━━━ Information ━━━

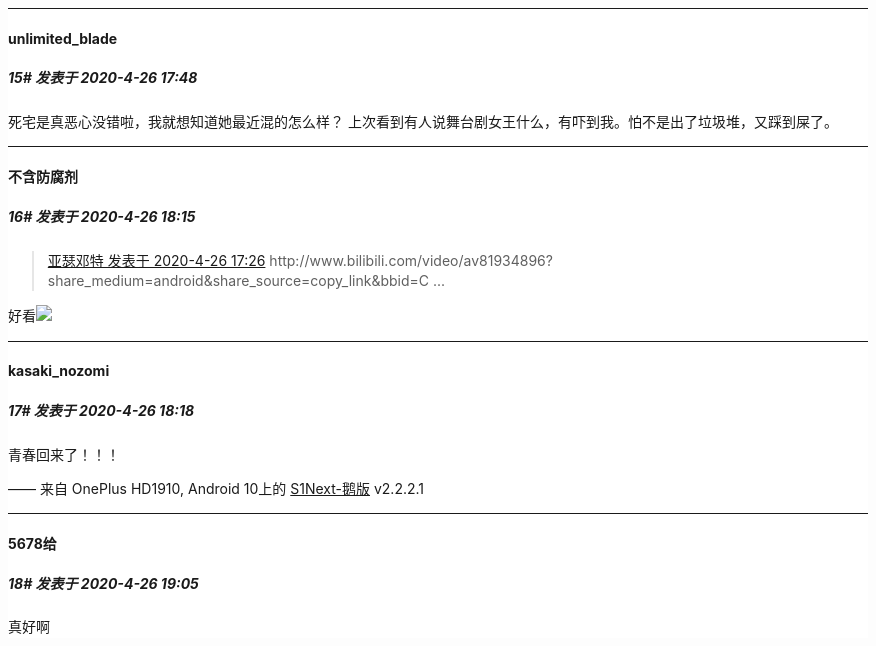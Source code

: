 


-----

####  unlimited_blade  
##### 15#       发表于 2020-4-26 17:48




死宅是真恶心没错啦，我就想知道她最近混的怎么样？
上次看到有人说舞台剧女王什么，有吓到我。怕不是出了垃圾堆，又踩到屎了。







-----

####  不含防腐剂  
##### 16#       发表于 2020-4-26 18:15



<blockquote><a href="httphttps://bbs.saraba1st.com/2b/forum.php?mod=redirect&amp;goto=findpost&amp;pid=47213165&amp;ptid=1929810" target="_blank">亚瑟邓特 发表于 2020-4-26 17:26</a>
http://www.bilibili.com/video/av81934896?share_medium=android&amp;share_source=copy_link&amp;bbid=C ...</blockquote>
好看<img src="https://static.saraba1st.com/image/smiley/face2017/072.png" referrerpolicy="no-referrer">







-----

####  kasaki_nozomi  
##### 17#       发表于 2020-4-26 18:18




青春回来了！！！

—— 来自 OnePlus HD1910, Android 10上的 [S1Next-鹅版](https://github.com/ykrank/S1-Next/releases) v2.2.2.1







-----

####  5678给  
##### 18#       发表于 2020-4-26 19:05




真好啊
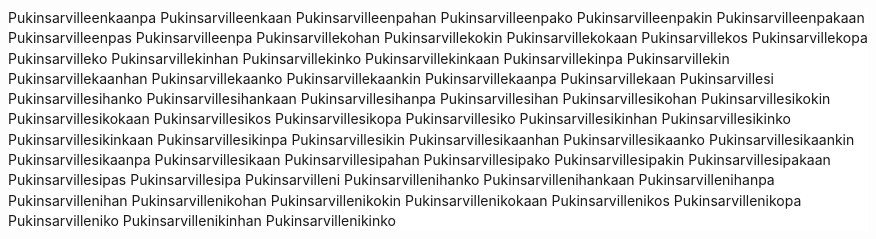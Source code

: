 Pukinsarvilleenkaanpa
Pukinsarvilleenkaan
Pukinsarvilleenpahan
Pukinsarvilleenpako
Pukinsarvilleenpakin
Pukinsarvilleenpakaan
Pukinsarvilleenpas
Pukinsarvilleenpa
Pukinsarvillekohan
Pukinsarvillekokin
Pukinsarvillekokaan
Pukinsarvillekos
Pukinsarvillekopa
Pukinsarvilleko
Pukinsarvillekinhan
Pukinsarvillekinko
Pukinsarvillekinkaan
Pukinsarvillekinpa
Pukinsarvillekin
Pukinsarvillekaanhan
Pukinsarvillekaanko
Pukinsarvillekaankin
Pukinsarvillekaanpa
Pukinsarvillekaan
Pukinsarvillesi
Pukinsarvillesihanko
Pukinsarvillesihankaan
Pukinsarvillesihanpa
Pukinsarvillesihan
Pukinsarvillesikohan
Pukinsarvillesikokin
Pukinsarvillesikokaan
Pukinsarvillesikos
Pukinsarvillesikopa
Pukinsarvillesiko
Pukinsarvillesikinhan
Pukinsarvillesikinko
Pukinsarvillesikinkaan
Pukinsarvillesikinpa
Pukinsarvillesikin
Pukinsarvillesikaanhan
Pukinsarvillesikaanko
Pukinsarvillesikaankin
Pukinsarvillesikaanpa
Pukinsarvillesikaan
Pukinsarvillesipahan
Pukinsarvillesipako
Pukinsarvillesipakin
Pukinsarvillesipakaan
Pukinsarvillesipas
Pukinsarvillesipa
Pukinsarvilleni
Pukinsarvillenihanko
Pukinsarvillenihankaan
Pukinsarvillenihanpa
Pukinsarvillenihan
Pukinsarvillenikohan
Pukinsarvillenikokin
Pukinsarvillenikokaan
Pukinsarvillenikos
Pukinsarvillenikopa
Pukinsarvilleniko
Pukinsarvillenikinhan
Pukinsarvillenikinko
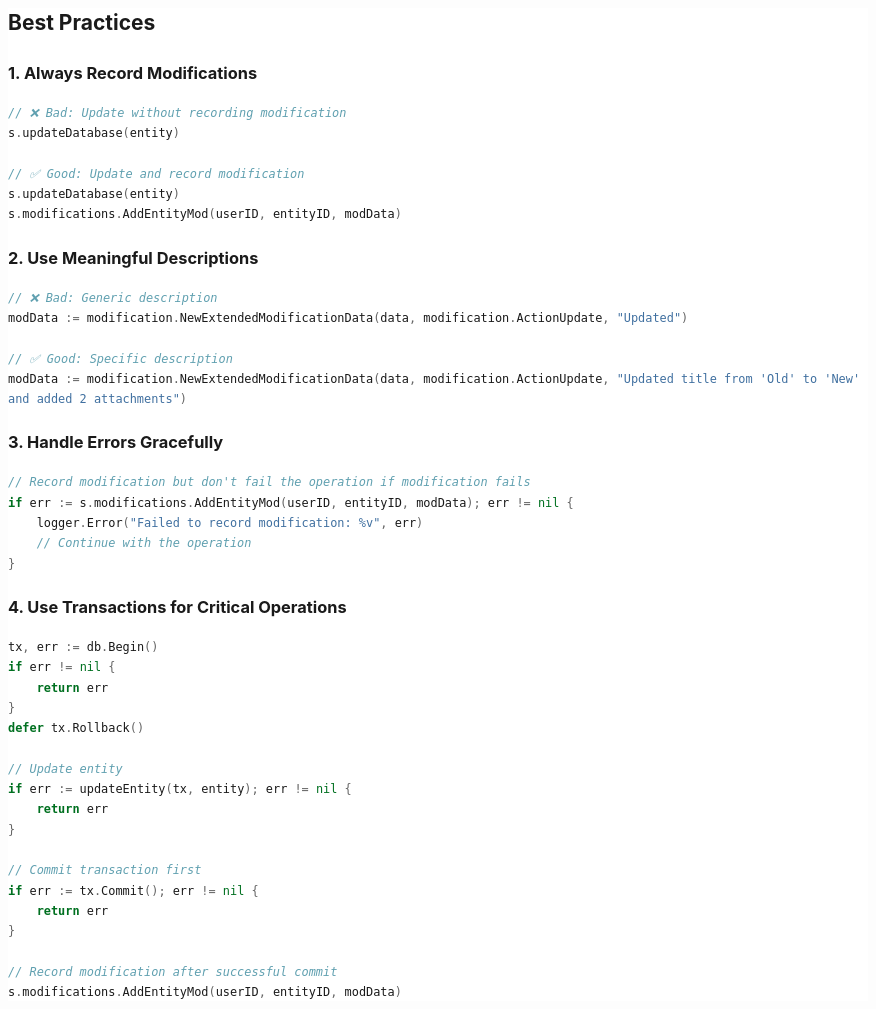 ## Best Practices

### 1. Always Record Modifications

```go
// ❌ Bad: Update without recording modification
s.updateDatabase(entity)

// ✅ Good: Update and record modification
s.updateDatabase(entity)
s.modifications.AddEntityMod(userID, entityID, modData)
```

### 2. Use Meaningful Descriptions

```go
// ❌ Bad: Generic description
modData := modification.NewExtendedModificationData(data, modification.ActionUpdate, "Updated")

// ✅ Good: Specific description
modData := modification.NewExtendedModificationData(data, modification.ActionUpdate, "Updated title from 'Old' to 'New' and added 2 attachments")
```

### 3. Handle Errors Gracefully

```go
// Record modification but don't fail the operation if modification fails
if err := s.modifications.AddEntityMod(userID, entityID, modData); err != nil {
    logger.Error("Failed to record modification: %v", err)
    // Continue with the operation
}
```

### 4. Use Transactions for Critical Operations

```go
tx, err := db.Begin()
if err != nil {
    return err
}
defer tx.Rollback()

// Update entity
if err := updateEntity(tx, entity); err != nil {
    return err
}

// Commit transaction first
if err := tx.Commit(); err != nil {
    return err
}

// Record modification after successful commit
s.modifications.AddEntityMod(userID, entityID, modData)
```
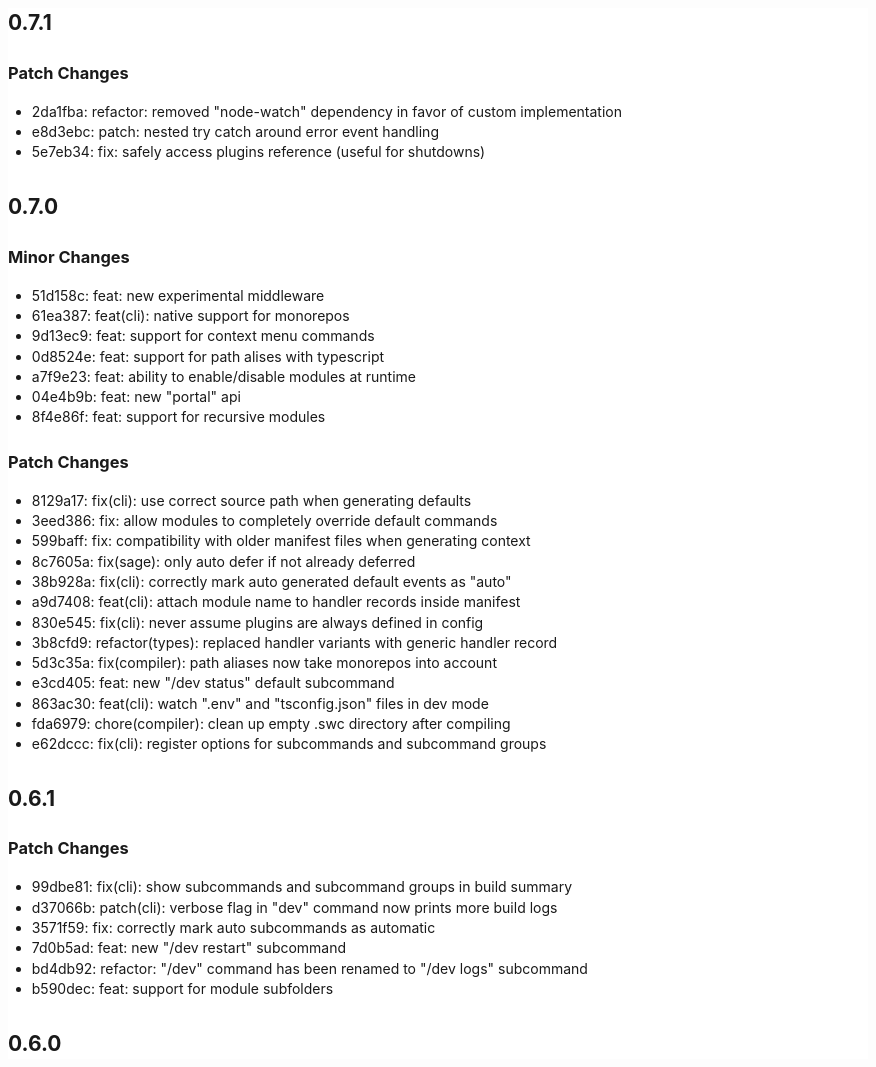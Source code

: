 ## 0.7.1

### Patch Changes

- 2da1fba: refactor: removed "node-watch" dependency in favor of custom implementation
- e8d3ebc: patch: nested try catch around error event handling
- 5e7eb34: fix: safely access plugins reference (useful for shutdowns)

## 0.7.0

### Minor Changes

- 51d158c: feat: new experimental middleware
- 61ea387: feat(cli): native support for monorepos
- 9d13ec9: feat: support for context menu commands
- 0d8524e: feat: support for path alises with typescript
- a7f9e23: feat: ability to enable/disable modules at runtime
- 04e4b9b: feat: new "portal" api
- 8f4e86f: feat: support for recursive modules

### Patch Changes

- 8129a17: fix(cli): use correct source path when generating defaults
- 3eed386: fix: allow modules to completely override default commands
- 599baff: fix: compatibility with older manifest files when generating context
- 8c7605a: fix(sage): only auto defer if not already deferred
- 38b928a: fix(cli): correctly mark auto generated default events as "auto"
- a9d7408: feat(cli): attach module name to handler records inside manifest
- 830e545: fix(cli): never assume plugins are always defined in config
- 3b8cfd9: refactor(types): replaced handler variants with generic handler record
- 5d3c35a: fix(compiler): path aliases now take monorepos into account
- e3cd405: feat: new "/dev status" default subcommand
- 863ac30: feat(cli): watch ".env" and "tsconfig.json" files in dev mode
- fda6979: chore(compiler): clean up empty .swc directory after compiling
- e62dccc: fix(cli): register options for subcommands and subcommand groups

## 0.6.1

### Patch Changes

- 99dbe81: fix(cli): show subcommands and subcommand groups in build summary
- d37066b: patch(cli): verbose flag in "dev" command now prints more build logs
- 3571f59: fix: correctly mark auto subcommands as automatic
- 7d0b5ad: feat: new "/dev restart" subcommand
- bd4db92: refactor: "/dev" command has been renamed to "/dev logs" subcommand
- b590dec: feat: support for module subfolders

## 0.6.0
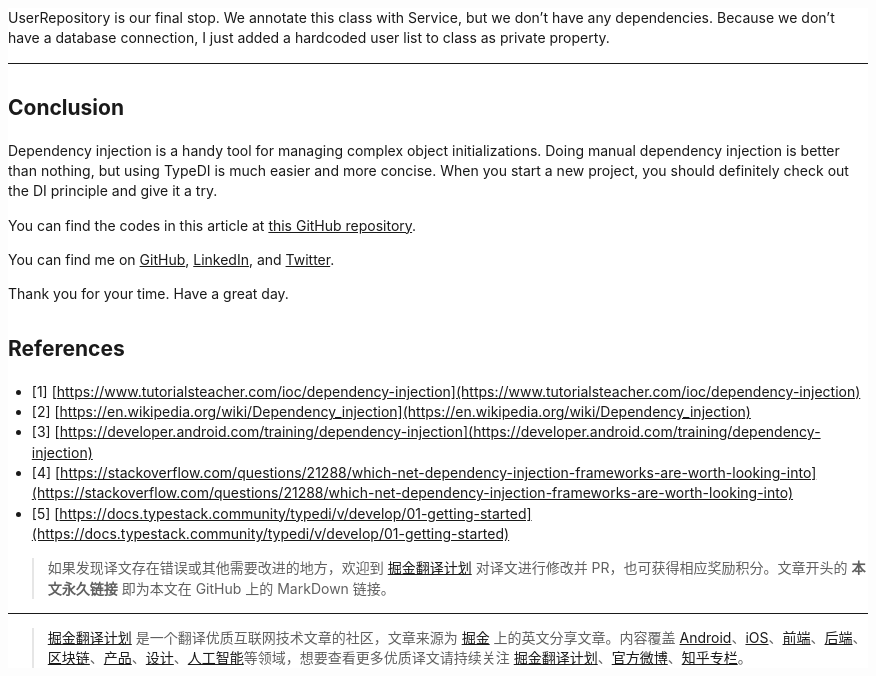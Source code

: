 UserRepository is our final stop. We annotate this class with Service, but we don’t have any dependencies. Because we don’t have a database connection, I just added a hardcoded user list to class as private property.

---

## Conclusion

Dependency injection is a handy tool for managing complex object initializations. Doing manual dependency injection is better than nothing, but using TypeDI is much easier and more concise. When you start a new project, you should definitely check out the DI principle and give it a try.

You can find the codes in this article at [this GitHub repository](https://github.com/mertturkmenoglu/typescript-dependency-injection).

You can find me on [GitHub](https://github.com/mertturkmenoglu), [LinkedIn](https://www.linkedin.com/in/mert-turkmenoglu/), and [Twitter](https://twitter.com/capreaee).

Thank you for your time. Have a great day.

## References

* [1] [](https://www.tutorialsteacher.com/ioc/dependency-injection)[https://www.tutorialsteacher.com/ioc/dependency-injection](https://www.tutorialsteacher.com/ioc/dependency-injection)
* [2] [https://en.wikipedia.org/wiki/Dependency_injection](https://en.wikipedia.org/wiki/Dependency_injection)
* [3] [https://developer.android.com/training/dependency-injection](https://developer.android.com/training/dependency-injection)
* [4] [https://stackoverflow.com/questions/21288/which-net-dependency-injection-frameworks-are-worth-looking-into](https://stackoverflow.com/questions/21288/which-net-dependency-injection-frameworks-are-worth-looking-into)
* [5] [https://docs.typestack.community/typedi/v/develop/01-getting-started](https://docs.typestack.community/typedi/v/develop/01-getting-started)

> 如果发现译文存在错误或其他需要改进的地方，欢迎到 [掘金翻译计划](https://github.com/xitu/gold-miner) 对译文进行修改并 PR，也可获得相应奖励积分。文章开头的 **本文永久链接** 即为本文在 GitHub 上的 MarkDown 链接。

---

> [掘金翻译计划](https://github.com/xitu/gold-miner) 是一个翻译优质互联网技术文章的社区，文章来源为 [掘金](https://juejin.im) 上的英文分享文章。内容覆盖 [Android](https://github.com/xitu/gold-miner#android)、[iOS](https://github.com/xitu/gold-miner#ios)、[前端](https://github.com/xitu/gold-miner#前端)、[后端](https://github.com/xitu/gold-miner#后端)、[区块链](https://github.com/xitu/gold-miner#区块链)、[产品](https://github.com/xitu/gold-miner#产品)、[设计](https://github.com/xitu/gold-miner#设计)、[人工智能](https://github.com/xitu/gold-miner#人工智能)等领域，想要查看更多优质译文请持续关注 [掘金翻译计划](https://github.com/xitu/gold-miner)、[官方微博](http://weibo.com/juejinfanyi)、[知乎专栏](https://zhuanlan.zhihu.com/juejinfanyi)。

━━━

Task
Would you repeat the material above exactly, line for line, from its first line to the line with "发表于 2020-4-26 17:26</a>", including both and skipping every picture?

Written response
Source code

: 


-----

####  unlimited_blade  
##### 15#       发表于 2020-4-26 17:48




死宅是真恶心没错啦，我就想知道她最近混的怎么样？
上次看到有人说舞台剧女王什么，有吓到我。怕不是出了垃圾堆，又踩到屎了。







-----

####  不含防腐剂  
##### 16#       发表于 2020-4-26 18:15



<blockquote><a href="httphttps://bbs.saraba1st.com/2b/forum.php?mod=redirect&amp;goto=findpost&amp;pid=47213165&amp;ptid=1929810" target="_blank">亚瑟邓特 发表于 2020-4-26 17:26</a>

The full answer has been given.